Sebagian mereka mengejar langsung ke sumbu utama kekuasaan: sebagai kepala daerah (Bupati/Walikota, Gubernur) atau Presiden. Sebagian lagi memperkuat diri di lembaga legislatif (parlemen). Motivasi keterjunannya ke panggung kekuasaan (eksekutif ataupun legislatif) – perlu kita catat – hanya sebagian kecil yang memamg terpanggil untuk kepentingan rakyat. Selebihnya – dan itu yang jauh lebih dominan – adalah mengejar fasilitas negara. Ketika ada di panggung kekuasaan, maka sifat aji mumpung itulah yang jauh lebih menonjol. Karena itu, sejumlah output kebijakannya hanya sebagian kecil yang menyentuh kepentingan rakyat. Maka, janganlah heran ketika panorama kemiskinan kian menaik jumlahnya. Setidaknya, jauh dari hasil yang ditargetkan penurunannya.

Bagaimana dengan sektor hukum? Penegakan hukum – secara teoritik – dirancang untuk menciptakan keadilan secara pasti. Fakta di lapangan justru kian jauh dari kerangka teoritik itu. Sikap tebang pilih – terutama untuk kasus korupsi yang melibatkan kalangan elitis penguasa dan atau partai – masih menguat. Implikasinya, bangunan korupsi bukan kian mengurang, tapi justru kian menggila. Dan cita-cita menuju Indonesia bersih semakin fatamorganis.
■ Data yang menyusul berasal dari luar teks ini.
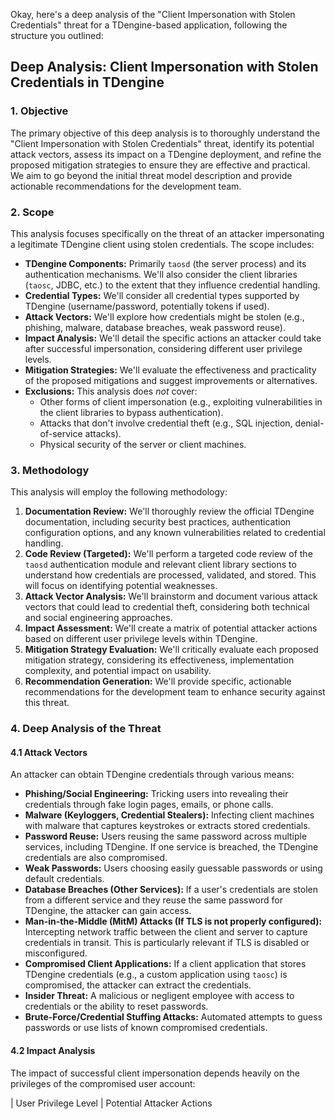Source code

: Okay, here's a deep analysis of the "Client Impersonation with Stolen Credentials" threat for a TDengine-based application, following the structure you outlined:

## Deep Analysis: Client Impersonation with Stolen Credentials in TDengine

### 1. Objective

The primary objective of this deep analysis is to thoroughly understand the "Client Impersonation with Stolen Credentials" threat, identify its potential attack vectors, assess its impact on a TDengine deployment, and refine the proposed mitigation strategies to ensure they are effective and practical.  We aim to go beyond the initial threat model description and provide actionable recommendations for the development team.

### 2. Scope

This analysis focuses specifically on the threat of an attacker impersonating a legitimate TDengine client using stolen credentials.  The scope includes:

*   **TDengine Components:** Primarily `taosd` (the server process) and its authentication mechanisms.  We'll also consider the client libraries (`taosc`, JDBC, etc.) to the extent that they influence credential handling.
*   **Credential Types:**  We'll consider all credential types supported by TDengine (username/password, potentially tokens if used).
*   **Attack Vectors:** We'll explore how credentials might be stolen (e.g., phishing, malware, database breaches, weak password reuse).
*   **Impact Analysis:**  We'll detail the specific actions an attacker could take after successful impersonation, considering different user privilege levels.
*   **Mitigation Strategies:** We'll evaluate the effectiveness and practicality of the proposed mitigations and suggest improvements or alternatives.
* **Exclusions:** This analysis does *not* cover:
    *   Other forms of client impersonation (e.g., exploiting vulnerabilities in the client libraries to bypass authentication).
    *   Attacks that don't involve credential theft (e.g., SQL injection, denial-of-service attacks).
    *   Physical security of the server or client machines.

### 3. Methodology

This analysis will employ the following methodology:

1.  **Documentation Review:**  We'll thoroughly review the official TDengine documentation, including security best practices, authentication configuration options, and any known vulnerabilities related to credential handling.
2.  **Code Review (Targeted):** We'll perform a targeted code review of the `taosd` authentication module and relevant client library sections to understand how credentials are processed, validated, and stored.  This will focus on identifying potential weaknesses.
3.  **Attack Vector Analysis:** We'll brainstorm and document various attack vectors that could lead to credential theft, considering both technical and social engineering approaches.
4.  **Impact Assessment:** We'll create a matrix of potential attacker actions based on different user privilege levels within TDengine.
5.  **Mitigation Strategy Evaluation:** We'll critically evaluate each proposed mitigation strategy, considering its effectiveness, implementation complexity, and potential impact on usability.
6.  **Recommendation Generation:** We'll provide specific, actionable recommendations for the development team to enhance security against this threat.

### 4. Deep Analysis of the Threat

#### 4.1 Attack Vectors

An attacker can obtain TDengine credentials through various means:

*   **Phishing/Social Engineering:**  Tricking users into revealing their credentials through fake login pages, emails, or phone calls.
*   **Malware (Keyloggers, Credential Stealers):**  Infecting client machines with malware that captures keystrokes or extracts stored credentials.
*   **Password Reuse:**  Users reusing the same password across multiple services, including TDengine.  If one service is breached, the TDengine credentials are also compromised.
*   **Weak Passwords:**  Users choosing easily guessable passwords or using default credentials.
*   **Database Breaches (Other Services):**  If a user's credentials are stolen from a different service and they reuse the same password for TDengine, the attacker can gain access.
*   **Man-in-the-Middle (MitM) Attacks (If TLS is not properly configured):**  Intercepting network traffic between the client and server to capture credentials in transit.  This is particularly relevant if TLS is disabled or misconfigured.
*   **Compromised Client Applications:** If a client application that stores TDengine credentials (e.g., a custom application using `taosc`) is compromised, the attacker can extract the credentials.
*   **Insider Threat:**  A malicious or negligent employee with access to credentials or the ability to reset passwords.
*   **Brute-Force/Credential Stuffing Attacks:**  Automated attempts to guess passwords or use lists of known compromised credentials.

#### 4.2 Impact Analysis

The impact of successful client impersonation depends heavily on the privileges of the compromised user account:

| User Privilege Level | Potential Attacker Actions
Memang, proses penegakan hukum masih ada. Tapi, pemandangan “hukum tajam ke bawah dan tumpul ke atas”, masih menjadi pemandangan yang terus mewarnai belahan Nusantara ini. Inilah panorama ketidakadilan yang – dari tahun ke tahun, sampai detik ini – belum mencapai titik ideal seperti yang dikukandangkan kaum reformis.

Sementara itu, tataran sosial dan budaya kian tererosi dengan peradaban  modern yang kian hedonistik. Bukan sekedar gaya hidup yang materialistik tapi segalanya ditampilkan secara liberal, tanpa mengindahkan norma atau budaya yang masih menjunjung nilai-nilai moral. Warna baru peradaban modern yang jauh dari nilai-nilai intrinsik kemanusiaan dan seperti bebas dari anasir ketuhanan, semua itu membuat tatanan kehidupan ini bukan hanya kian individualistik, tapi semakin kuat sikap egoistiknya. Semuanya diukur dengan kepentingan sempit diri pribadi dan atau kelompoknya. Semau gue.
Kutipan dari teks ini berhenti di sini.